* [WHAT YOU ARE ASKED TO DO]
Give a count of the lines below that have the string "vartheta" in them, with no other words.

Dataset entries:
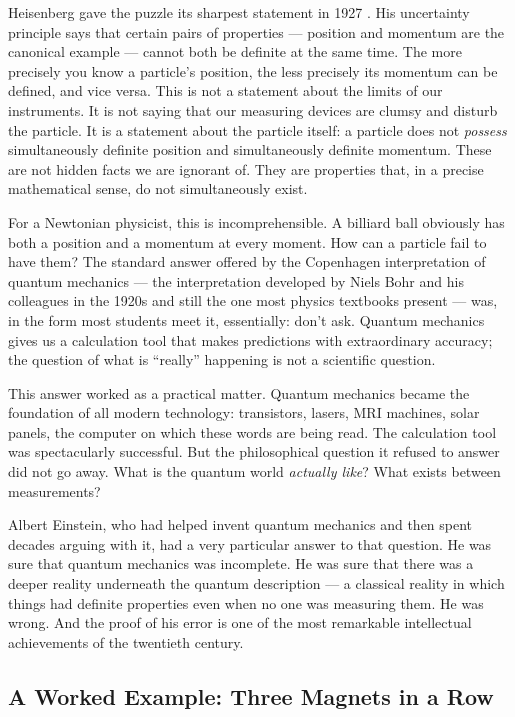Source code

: Heisenberg gave the puzzle its sharpest statement in 1927 \citep{Heisenberg1927}. His uncertainty principle says that certain pairs of properties --- position and momentum are the canonical example --- cannot both be definite at the same time. The more precisely you know a particle's position, the less precisely its momentum can be defined, and vice versa. This is not a statement about the limits of our instruments. It is not saying that our measuring devices are clumsy and disturb the particle. It is a statement about the particle itself: a particle does not \emph{possess} simultaneously definite position and simultaneously definite momentum. These are not hidden facts we are ignorant of. They are properties that, in a precise mathematical sense, do not simultaneously exist.

For a Newtonian physicist, this is incomprehensible. A billiard ball obviously has both a position and a momentum at every moment. How can a particle fail to have them? The standard answer offered by the Copenhagen interpretation of quantum mechanics --- the interpretation developed by Niels Bohr and his colleagues in the 1920s and still the one most physics textbooks present --- was, in the form most students meet it, essentially: don't ask. Quantum mechanics gives us a calculation tool that makes predictions with extraordinary accuracy; the question of what is ``really'' happening is not a scientific question.

This answer worked as a practical matter. Quantum mechanics became the foundation of all modern technology: transistors, lasers, MRI machines, solar panels, the computer on which these words are being read. The calculation tool was spectacularly successful. But the philosophical question it refused to answer did not go away. What is the quantum world \emph{actually like}? What exists between measurements?

Albert Einstein, who had helped invent quantum mechanics and then spent decades arguing with it, had a very particular answer to that question. He was sure that quantum mechanics was incomplete. He was sure that there was a deeper reality underneath the quantum description --- a classical reality in which things had definite properties even when no one was measuring them. He was wrong. And the proof of his error is one of the most remarkable intellectual achievements of the twentieth century.

\subsection*{A Worked Example: Three Magnets in a Row}

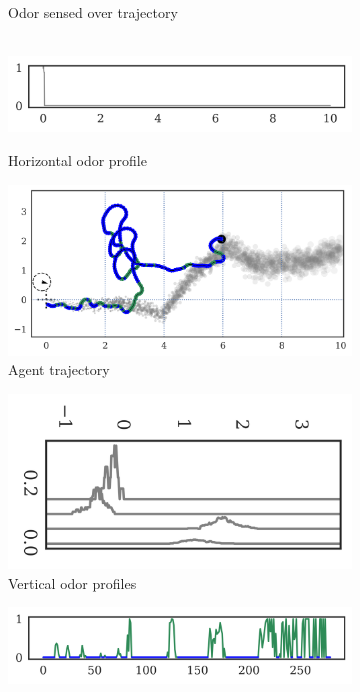 \documentclass[5p,twocolumn,authoryear]{elsarticle}
\begin{document}
\begin{figure}[h!]
\begin{subfigure}{0.40\textwidth}
    \caption{Odor sensed over trajectory} \\
    \includegraphics[width=\textwidth]{output_16_11.png}
    \caption{Horizontal odor profile}
\end{subfigure}%
\caption{Wind direction switches once}
\begin{subfigure}{0.38\textwidth}
    \centering
    \includegraphics[width=\textwidth]{output_16_15.png}
    \caption{Agent trajectory}
\end{subfigure}%
\begin{subfigure}{0.20\textwidth}
    \centering
    \includegraphics[width=\textwidth,angle=90,origin=c]{output_16_17.png}
    \caption{Vertical odor profiles}
\end{subfigure}%
\begin{subfigure}{0.40\textwidth}
    \includegraphics[width=\textwidth]{output_16_20.png} 

\end{subfigure}
\end{figure}
\end{document}
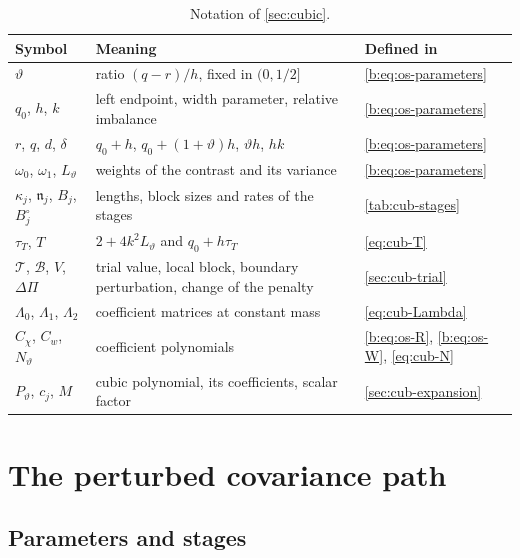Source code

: \begin{table}[ht]
\centering
\small
\begin{tabular}{@{}lp{}l@{}}
\toprule
Symbol & Meaning & Defined in\\
\midrule
$\vartheta$ & ratio $(q-r)/h$, fixed in $(0,1/2]$ & \eqref{b:eq:os-parameters}\\
$q_0$, $h$, $k$ & left endpoint, width parameter, relative imbalance & \eqref{b:eq:os-parameters}\\
$r$, $q$, $d$, $\delta$ & $q_0+h$, $q_0+(1+\vartheta)h$, $\vartheta h$, $hk$ & \eqref{b:eq:os-parameters}\\
$\omega_0$, $\omega_1$, $L_\vartheta$ & weights of the contrast and its variance & \eqref{b:eq:os-parameters}\\
$\kappa_j$, $\mathfrak n_j$, $B_j$, $B_j^\circ$ & lengths, block sizes and rates of the stages & \cref{tab:cub-stages}\\
$\tau_T$, $T$ & $2+4k^2L_\vartheta$ and $q_0+h\tau_T$ & \eqref{eq:cub-T}\\
$\mathcal T$, $\mathcal B$, $V$, $\Delta\Pi$ & trial value, local block, boundary perturbation, change of the penalty & \cref{sec:cub-trial}\\
$\Lambda_0$, $\Lambda_1$, $\Lambda_2$ & coefficient matrices at constant mass & \eqref{eq:cub-Lambda}\\
$C_\chi$, $C_w$, $N_\vartheta$ & coefficient polynomials & \eqref{b:eq:os-R}, \eqref{b:eq:os-W}, \eqref{eq:cub-N}\\
$P_\vartheta$, $c_j$, $M$ & cubic polynomial, its coefficients, scalar factor & \cref{sec:cub-expansion}\\
\bottomrule
\end{tabular}
\caption{Notation of \cref{sec:cubic}.}\label{tab:cub-symbols}
\end{table}

\section{The perturbed covariance path}\label{sec:cub-path}

\subsection{Parameters and stages}

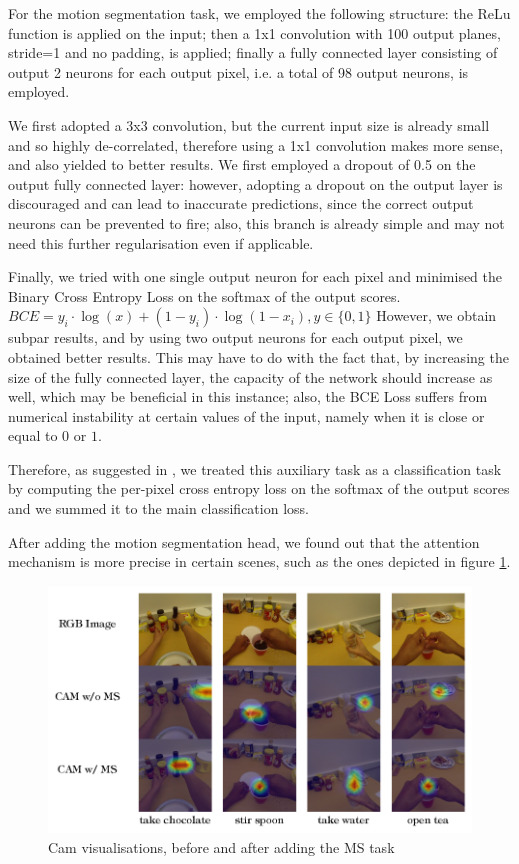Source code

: \documentclass[10pt,twocolumn,letterpaper]{article}
\begin{document}
For the motion segmentation task, we employed the following structure: the ReLu function is applied on the input; then a 1x1 convolution with 100 output planes, stride=1 and no padding, is applied; finally a fully connected layer consisting of output 2 neurons for each output pixel, i.e. a total of 98 output neurons, is employed.

We first adopted a 3x3 convolution, but the current input size is already small and so highly de-correlated, therefore using a 1x1 convolution makes more sense, and also yielded to better results. We first employed a dropout of 0.5 on the output fully connected layer: however, adopting a dropout on the output layer is discouraged and can lead to inaccurate predictions, since the correct output neurons can be prevented to fire; also, this branch is already simple and may not need this further regularisation even if applicable. 

Finally, we tried with one single output neuron for each pixel and minimised the Binary Cross Entropy Loss on the softmax of the output scores. ${BCE = y_i \cdot \log(x) + (1 - y_i) \cdot \log(1 - x_i), y \in \{0, 1\}}$ However, we obtain subpar results, and by using two output neurons for each output pixel, we obtained better results. This may have to do with the fact that, by increasing the size of the fully connected layer, the capacity of the network should increase as well, which may be beneficial in this instance; also, the BCE Loss suffers from numerical instability at certain values of the input, namely when it is close or equal to $0$ or $1$.

Therefore, as suggested in \cite{planamente2020joint}, we treated this auxiliary task as a classification task by computing the per-pixel cross entropy loss on the softmax of the output scores and we summed it to the main classification loss.

After adding the motion segmentation head, we found out that the attention mechanism is more precise in certain scenes, such as the ones depicted in figure \ref{fig:cams}.

\begin{figure}
	\begin{center}
		\includegraphics[width=\linewidth]{grafici/cams_img.pdf}		
	\end{center}
	\caption{Cam visualisations, before and after adding the MS task}
	\label{fig:cams}
\end{figure}
\end{document}
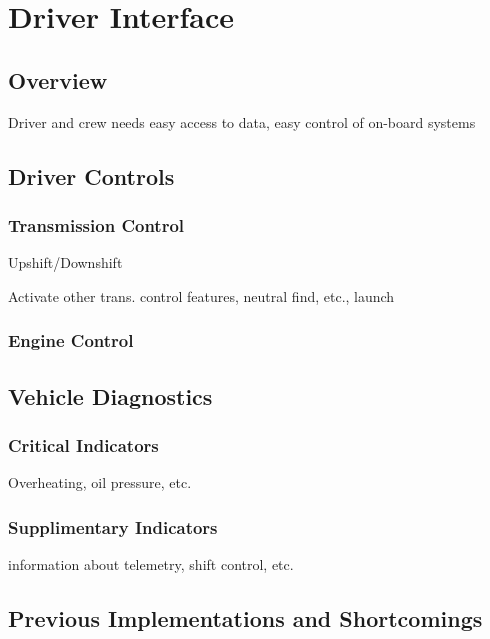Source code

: 
\section{Driver Interface}


\subsection{Overview}

Driver and crew needs easy access to data, easy control of on-board
systems


\subsection{Driver Controls}


\subsubsection{Transmission Control}

Upshift/Downshift

Activate other trans. control features, neutral find, etc., launch


\subsubsection{Engine Control}


\subsection{Vehicle Diagnostics}


\subsubsection{Critical Indicators}

Overheating, oil pressure, etc.


\subsubsection{Supplimentary Indicators}

information about telemetry, shift control, etc.


\subsection{Previous Implementations and Shortcomings}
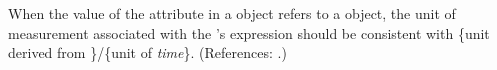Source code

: When the value of the attribute  in a \RateRule object
refers to a \SpeciesReference object, the unit of measurement associated
with the \RateRule's  expression should be consistent with
\{unit derived from \}/\{unit of \emph{time}\}.
(References: .)
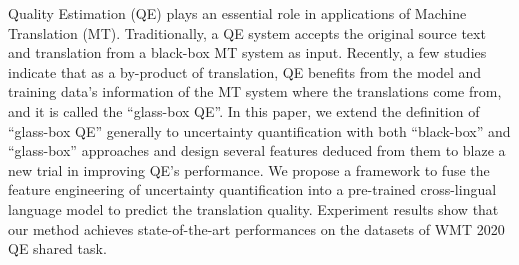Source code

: Quality Estimation (QE) plays an essential role in applications of Machine Translation (MT). Traditionally, a QE system accepts the original source text and translation from a black-box MT system as input. Recently, a few studies indicate that as a by-product of translation, QE benefits from the model and training data's information of the MT system where the translations come from, and it is called the ``glass-box QE''. In this paper, we extend the definition of ``glass-box QE'' generally to uncertainty quantification with both ``black-box'' and ``glass-box'' approaches and design several features deduced from them to blaze a new trial in improving QE's performance. We propose a framework to fuse the feature engineering of uncertainty quantification into a pre-trained cross-lingual language model to predict the translation quality. Experiment results show that our method achieves state-of-the-art performances on the datasets of WMT 2020 QE shared task.
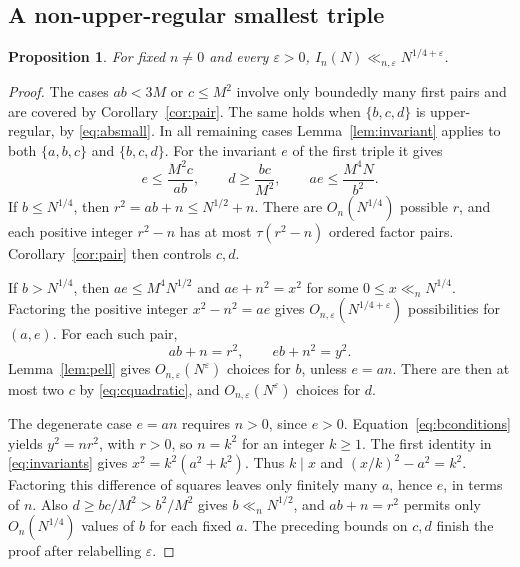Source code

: \documentclass[11pt,a4paper]{article}
\numberwithin{equation}{section}
\newtheorem{proposition}[theorem]{Proposition}
\theoremstyle{remark}
\newcommand{\eps}{\varepsilon}
\begin{document}
\subsection{A non-upper-regular smallest triple}
\begin{proposition}\label{prop:irregular}
For fixed $n\ne0$ and every $\eps>0$, $I_n(N)\ll_{n,\eps}N^{1/4+\eps}$.
\end{proposition}
\begin{proof}
The cases $ab<3M$ or $c\le M^2$ involve only boundedly many first pairs and are covered by Corollary~\ref{cor:pair}. The same holds when $\{b,c,d\}$ is upper-regular, by \eqref{eq:absmall}. In all remaining cases Lemma~\ref{lem:invariant} applies to both $\{a,b,c\}$ and $\{b,c,d\}$. For the invariant $e$ of the first triple it gives
\[
e\le\frac{M^2c}{ab},\qquad d\ge\frac{bc}{M^2},\qquad
 ae\le\frac{M^4N}{b^2}.
\]
If $b\le N^{1/4}$, then $r^2=ab+n\le N^{1/2}+n$. There are $O_n(N^{1/4})$ possible $r$, and each positive integer $r^2-n$ has at most $\tau(r^2-n)$ ordered factor pairs. Corollary~\ref{cor:pair} then controls $c,d$.

If $b>N^{1/4}$, then $ae\le M^4N^{1/2}$ and $ae+n^2=x^2$ for some $0\le x\ll_n N^{1/4}$. Factoring the positive integer $x^2-n^2=ae$ gives $O_{n,\eps}(N^{1/4+\eps})$ possibilities for $(a,e)$. For each such pair,
\begin{equation}\label{eq:bconditions}
ab+n=r^2,\qquad eb+n^2=y^2.
\end{equation}
Lemma~\ref{lem:pell} gives $O_{n,\eps}(N^\eps)$ choices for $b$, unless $e=an$. There are then at most two $c$ by \eqref{eq:cquadratic}, and $O_{n,\eps}(N^\eps)$ choices for $d$.

The degenerate case $e=an$ requires $n>0$, since $e>0$. Equation~\eqref{eq:bconditions} yields $y^2=nr^2$, with $r>0$, so $n=k^2$ for an integer $k\ge1$. The first identity in \eqref{eq:invariants} gives $x^2=k^2(a^2+k^2)$. Thus $k\mid x$ and $(x/k)^2-a^2=k^2$. Factoring this difference of squares leaves only finitely many $a$, hence $e$, in terms of $n$. Also $d\ge bc/M^2>b^2/M^2$ gives $b\ll_n N^{1/2}$, and $ab+n=r^2$ permits only $O_n(N^{1/4})$ values of $b$ for each fixed $a$. The preceding bounds on $c,d$ finish the proof after relabelling $\eps$.
\end{proof}
\end{document}
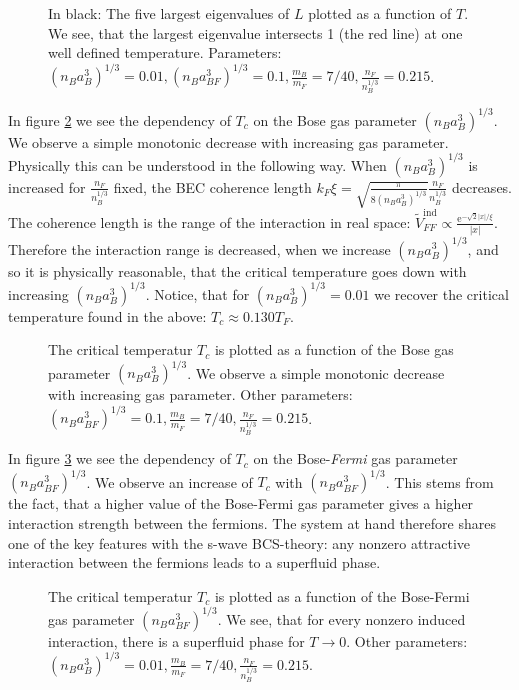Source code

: \begin{figure} 
\begin{center}  
  
\caption{In black: The five largest eigenvalues of $L$ plotted as a function of $T$. We see, that the largest eigenvalue intersects 1 (the red line) at one well defined temperature. Parameters: $(n_Ba_{B}^3)^{1/3} = 0.01, (n_Ba_{BF}^3)^{1/3} = 0.1, \frac{m_B}{m_F} = 7/40, \frac{n_F}{n_B^{1/3}} = 0.215$. }
\label{fig.TCeigenvalues}  
\end{center}    
\end{figure}


In figure \ref{fig.TCrB} we see the dependency of $T_c$ on the Bose gas parameter $(n_Ba_B^3)^{1/3}$. We observe a simple monotonic decrease with increasing gas parameter. Physically this can be understood in the following way. When $(n_Ba_B^3)^{1/3}$ is increased for $\frac{n_F}{n_B^{1/3}}$ fixed, the BEC coherence length $k_F\xi = \sqrt{ \frac{\pi}{ 8(n_Ba_B^3)^{1/3} } }\frac{ n_F }{ n_B^{1/3} }$ decreases. The coherence length is the range of the interaction in real space: $\tilde{V}_{FF}^{\text{ind}} \propto \frac{ \text{e}^{ -\sqrt{2}|x|/\xi } } {|x|}$. Therefore the interaction range is decreased, when we increase $(n_Ba_B^3)^{1/3}$, and so it is physically reasonable, that the critical temperature goes down with increasing $(n_Ba_B^3)^{1/3}$. Notice, that for $(n_Ba_{B}^3)^{1/3} = 0.01$ we recover the critical temperature found in the above: $T_c \approx 0.130 T_F$. 

\begin{figure} 
\begin{center}  
  
\caption{The critical temperatur $T_c$ is plotted as a function of the Bose gas parameter $(n_Ba_B^3)^{1/3}$. We observe a simple monotonic decrease with increasing gas parameter. Other parameters: $(n_Ba_{BF}^3)^{1/3} = 0.1, \frac{m_B}{m_F} = 7/40, \frac{n_F}{n_B^{1/3}} = 0.215$. }  
\label{fig.TCrB}  
\end{center}    
\end{figure}

In figure \ref{fig.TCrBF} we see the dependency of $T_c$ on the Bose-\textit{Fermi} gas parameter $(n_Ba_{BF}^3)^{1/3}$. We observe an increase of $T_c$ with $(n_Ba_{BF}^3)^{1/3}$. This stems from the fact, that a higher value of the Bose-Fermi gas parameter gives a higher interaction strength between the fermions. The system at hand therefore shares one of the key features with the s-wave BCS-theory: any nonzero attractive interaction between the fermions leads to a superfluid phase. 

\begin{figure} 
\begin{center}  
  
\caption{The critical temperatur $T_c$ is plotted as a function of the Bose-Fermi gas parameter $(n_Ba_{BF}^3)^{1/3}$. We see, that for every nonzero induced interaction, there is a superfluid phase for $T\to 0$. Other parameters: $(n_Ba_{B}^3)^{1/3} = 0.01, \frac{m_B}{m_F} = 7/40, \frac{n_F}{n_B^{1/3}} = 0.215$. }  
\label{fig.TCrBF}  
\end{center}    
\end{figure}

* [TASK RESULT]
6